Instructions for the task ▸ What is needed is an exact copy of the lines in the entries below from the one holding "Optional String. Name" through the one holding "Row Level Security", pictures excluded.

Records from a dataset
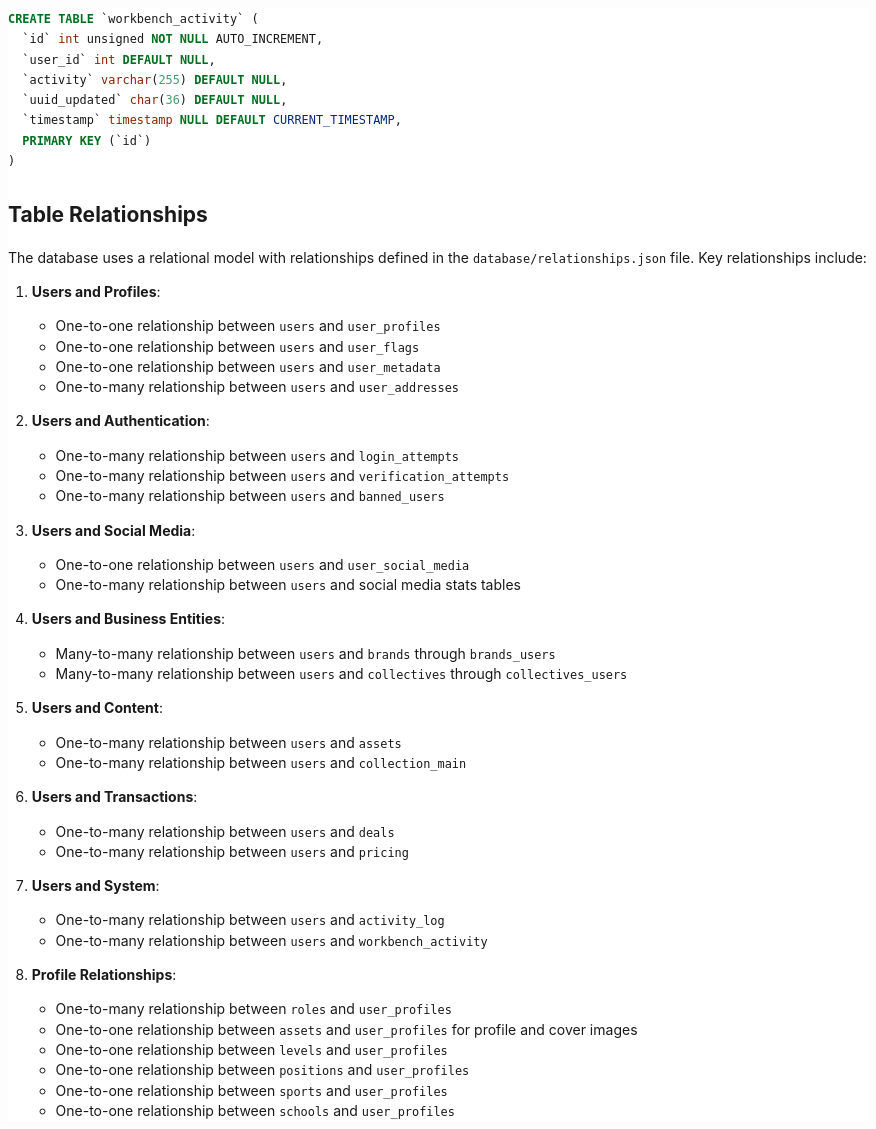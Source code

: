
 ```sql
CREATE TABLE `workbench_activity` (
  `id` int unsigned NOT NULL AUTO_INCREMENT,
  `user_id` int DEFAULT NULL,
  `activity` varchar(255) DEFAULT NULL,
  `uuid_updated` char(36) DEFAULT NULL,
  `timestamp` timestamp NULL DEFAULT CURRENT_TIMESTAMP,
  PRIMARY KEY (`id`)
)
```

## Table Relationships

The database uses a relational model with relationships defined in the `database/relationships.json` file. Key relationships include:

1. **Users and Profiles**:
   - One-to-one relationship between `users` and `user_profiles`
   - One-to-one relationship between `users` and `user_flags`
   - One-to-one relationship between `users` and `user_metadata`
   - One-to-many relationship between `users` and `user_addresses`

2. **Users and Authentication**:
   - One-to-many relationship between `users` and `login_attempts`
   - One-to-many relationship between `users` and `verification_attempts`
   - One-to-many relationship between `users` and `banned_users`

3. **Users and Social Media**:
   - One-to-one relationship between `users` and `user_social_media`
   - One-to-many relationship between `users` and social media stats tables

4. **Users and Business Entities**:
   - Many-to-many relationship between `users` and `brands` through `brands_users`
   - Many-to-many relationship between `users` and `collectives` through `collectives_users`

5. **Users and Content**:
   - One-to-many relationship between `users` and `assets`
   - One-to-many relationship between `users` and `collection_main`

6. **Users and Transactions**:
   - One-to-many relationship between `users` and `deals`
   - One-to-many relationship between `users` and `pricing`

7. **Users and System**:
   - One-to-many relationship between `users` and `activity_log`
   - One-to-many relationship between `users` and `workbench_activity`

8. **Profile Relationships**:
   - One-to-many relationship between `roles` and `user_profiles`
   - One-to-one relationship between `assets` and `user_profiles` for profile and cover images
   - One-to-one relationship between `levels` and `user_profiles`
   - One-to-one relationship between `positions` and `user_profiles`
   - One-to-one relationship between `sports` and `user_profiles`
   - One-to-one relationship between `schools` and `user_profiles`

...

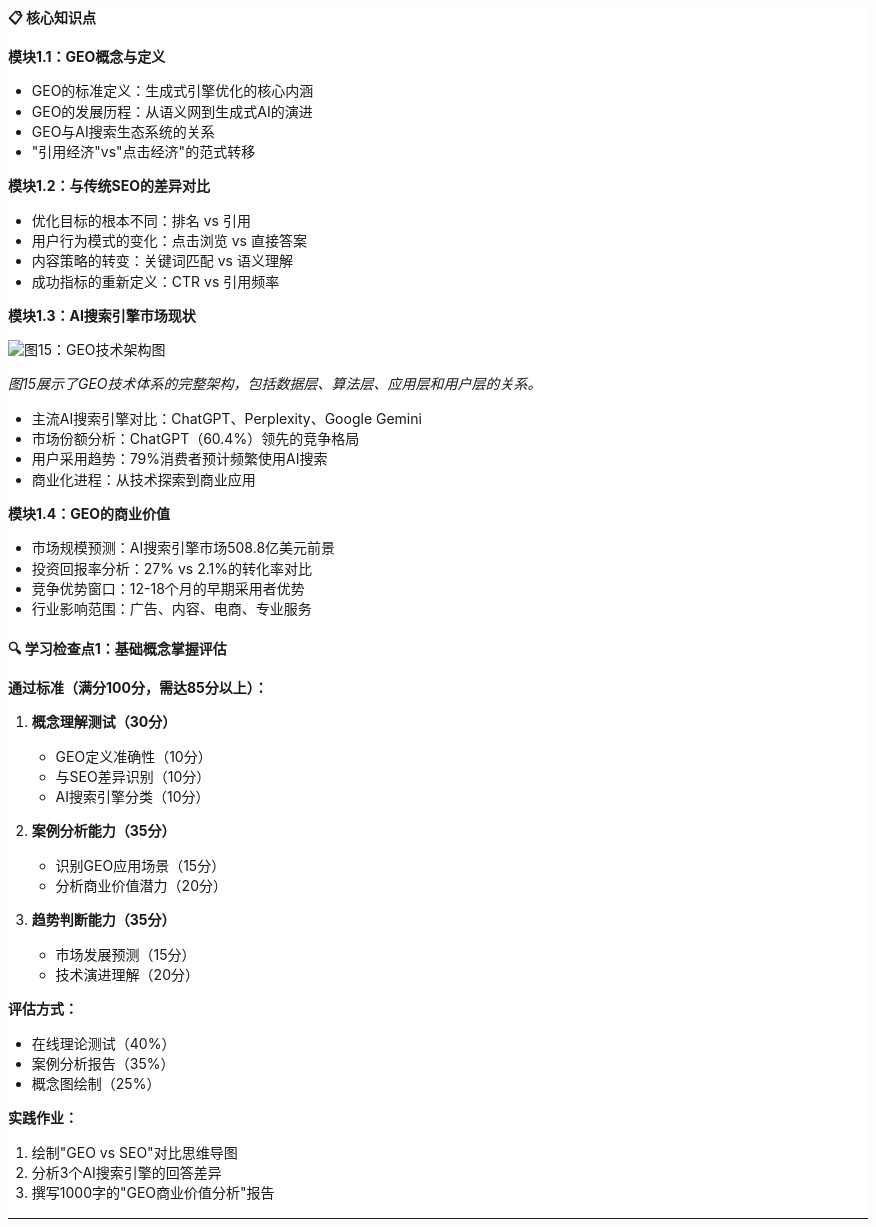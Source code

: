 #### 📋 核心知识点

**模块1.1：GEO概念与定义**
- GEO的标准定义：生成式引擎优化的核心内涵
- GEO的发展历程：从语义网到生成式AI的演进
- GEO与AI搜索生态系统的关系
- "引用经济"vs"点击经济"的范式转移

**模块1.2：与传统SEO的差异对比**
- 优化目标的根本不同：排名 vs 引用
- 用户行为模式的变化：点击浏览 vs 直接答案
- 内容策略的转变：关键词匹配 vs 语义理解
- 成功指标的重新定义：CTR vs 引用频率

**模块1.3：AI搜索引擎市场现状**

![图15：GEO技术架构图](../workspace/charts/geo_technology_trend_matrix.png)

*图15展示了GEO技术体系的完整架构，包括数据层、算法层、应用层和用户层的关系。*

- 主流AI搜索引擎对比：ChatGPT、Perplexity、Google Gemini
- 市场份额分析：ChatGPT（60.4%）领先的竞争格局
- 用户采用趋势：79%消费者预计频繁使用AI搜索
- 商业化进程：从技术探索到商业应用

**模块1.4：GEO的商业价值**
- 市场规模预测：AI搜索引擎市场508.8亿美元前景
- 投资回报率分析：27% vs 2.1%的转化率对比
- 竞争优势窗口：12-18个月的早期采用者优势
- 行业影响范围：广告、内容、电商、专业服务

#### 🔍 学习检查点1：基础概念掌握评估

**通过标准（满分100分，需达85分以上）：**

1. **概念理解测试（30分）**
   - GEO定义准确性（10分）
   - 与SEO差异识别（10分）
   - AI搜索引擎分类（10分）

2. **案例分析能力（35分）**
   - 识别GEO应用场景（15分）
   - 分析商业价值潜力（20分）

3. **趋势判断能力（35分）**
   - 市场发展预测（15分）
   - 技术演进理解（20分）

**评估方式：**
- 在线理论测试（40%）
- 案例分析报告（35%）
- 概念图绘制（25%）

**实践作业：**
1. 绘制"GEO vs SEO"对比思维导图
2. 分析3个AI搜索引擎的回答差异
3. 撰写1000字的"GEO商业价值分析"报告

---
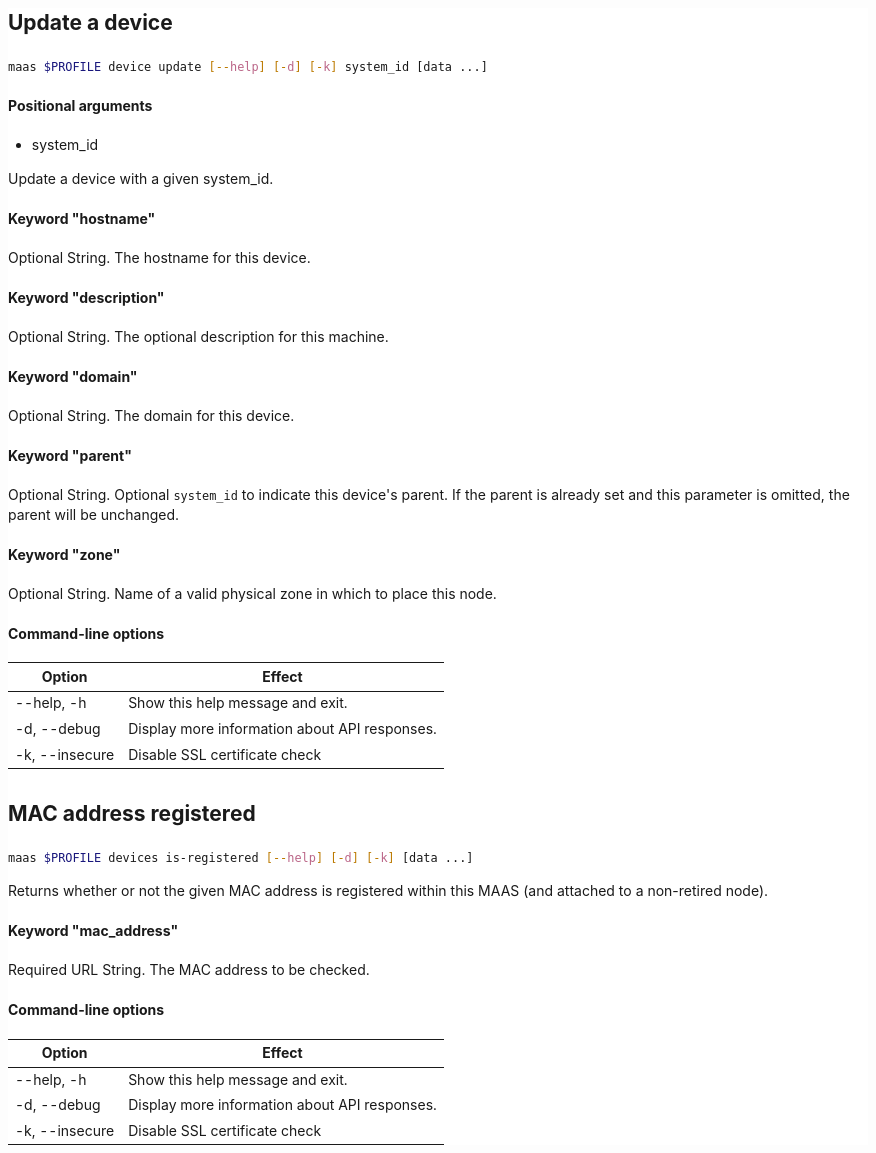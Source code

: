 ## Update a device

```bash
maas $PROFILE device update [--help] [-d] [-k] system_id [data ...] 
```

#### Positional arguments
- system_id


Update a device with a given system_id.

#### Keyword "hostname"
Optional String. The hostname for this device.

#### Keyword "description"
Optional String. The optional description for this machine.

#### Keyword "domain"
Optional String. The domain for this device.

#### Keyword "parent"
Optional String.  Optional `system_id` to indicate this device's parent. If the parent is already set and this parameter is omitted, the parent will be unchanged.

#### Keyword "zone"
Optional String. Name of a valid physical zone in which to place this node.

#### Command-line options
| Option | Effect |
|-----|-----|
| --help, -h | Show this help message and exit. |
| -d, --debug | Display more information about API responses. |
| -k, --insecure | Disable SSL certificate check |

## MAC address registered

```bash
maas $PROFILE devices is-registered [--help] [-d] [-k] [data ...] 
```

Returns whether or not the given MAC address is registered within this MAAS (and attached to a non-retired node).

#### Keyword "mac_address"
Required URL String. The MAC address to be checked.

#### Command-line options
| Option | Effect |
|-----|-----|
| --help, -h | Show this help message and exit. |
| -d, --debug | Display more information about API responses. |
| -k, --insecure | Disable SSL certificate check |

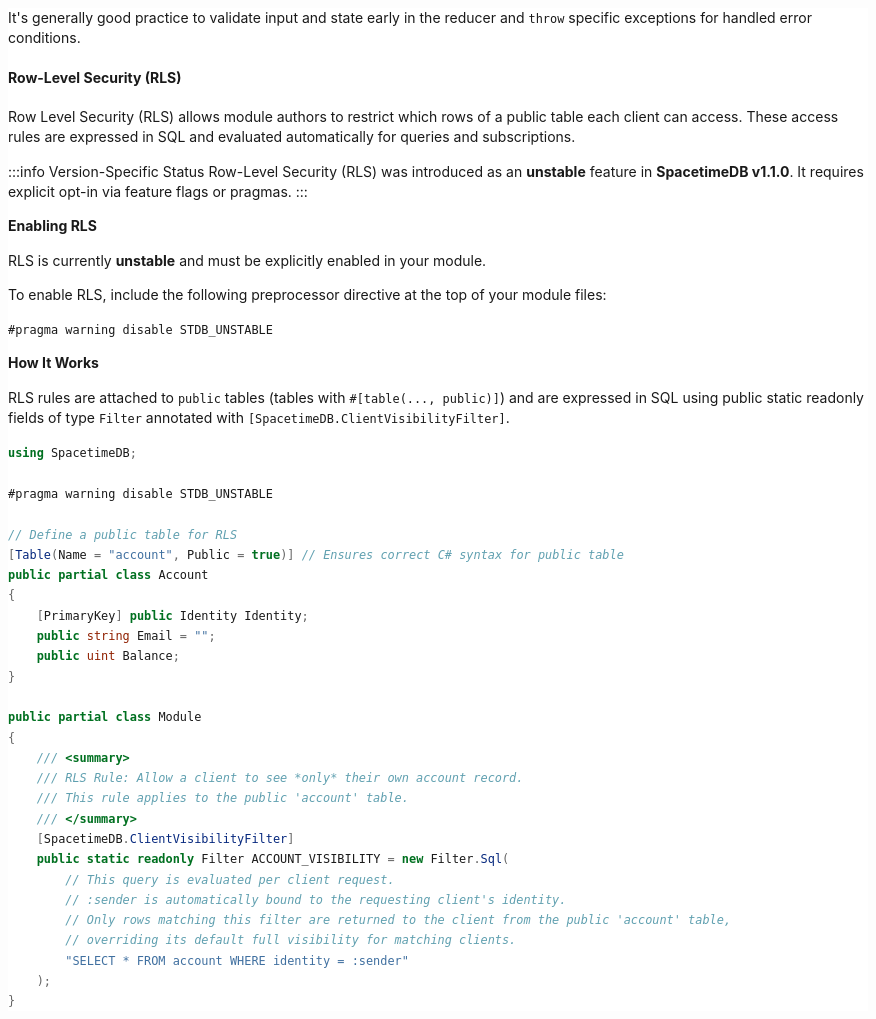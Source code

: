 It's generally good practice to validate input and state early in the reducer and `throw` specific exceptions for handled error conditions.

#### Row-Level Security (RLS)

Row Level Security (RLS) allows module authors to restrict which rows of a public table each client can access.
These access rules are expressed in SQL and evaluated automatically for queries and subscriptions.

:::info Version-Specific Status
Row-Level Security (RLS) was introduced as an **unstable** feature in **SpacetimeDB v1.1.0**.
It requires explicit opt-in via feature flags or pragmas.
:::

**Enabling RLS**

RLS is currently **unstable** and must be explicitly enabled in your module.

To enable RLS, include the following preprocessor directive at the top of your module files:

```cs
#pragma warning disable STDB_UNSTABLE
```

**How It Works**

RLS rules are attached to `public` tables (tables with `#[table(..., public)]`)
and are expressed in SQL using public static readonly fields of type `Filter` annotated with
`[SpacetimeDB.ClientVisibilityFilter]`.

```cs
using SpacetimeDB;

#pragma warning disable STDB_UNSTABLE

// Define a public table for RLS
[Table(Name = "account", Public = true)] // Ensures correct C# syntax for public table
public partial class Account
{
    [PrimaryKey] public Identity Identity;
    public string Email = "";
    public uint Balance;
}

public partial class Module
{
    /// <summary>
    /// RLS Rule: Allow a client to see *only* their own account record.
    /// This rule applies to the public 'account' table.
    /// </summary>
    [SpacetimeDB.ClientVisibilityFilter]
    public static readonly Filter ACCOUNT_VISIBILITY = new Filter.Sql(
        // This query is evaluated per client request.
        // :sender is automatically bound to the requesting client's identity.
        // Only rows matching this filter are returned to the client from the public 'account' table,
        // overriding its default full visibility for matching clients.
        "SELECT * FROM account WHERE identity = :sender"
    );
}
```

Answer area ▸
Optional String. Name of a valid physical zone in which to place this node.

#### Command-line options
| Option | Effect |
|-----|-----|
| --help, -h | Show this help message and exit. |
| -d, --debug | Display more information about API responses. |
| -k, --insecure | Disable SSL certificate check |

## MAC address registered

```bash
maas $PROFILE devices is-registered [--help] [-d] [-k] [data ...] 
```

Returns whether or not the given MAC address is registered within this MAAS (and attached to a non-retired node).

#### Keyword "mac_address"
Required URL String. The MAC address to be checked.

#### Command-line options
| Option | Effect |
|-----|-----|
| --help, -h | Show this help message and exit. |
| -d, --debug | Display more information about API responses. |
| -k, --insecure | Disable SSL certificate check |

Source code

: It's generally good practice to validate input and state early in the reducer and `throw` specific exceptions for handled error conditions.

#### Row-Level Security (RLS)

Row Level Security (RLS) allows module authors to restrict which rows of a public table each client can access.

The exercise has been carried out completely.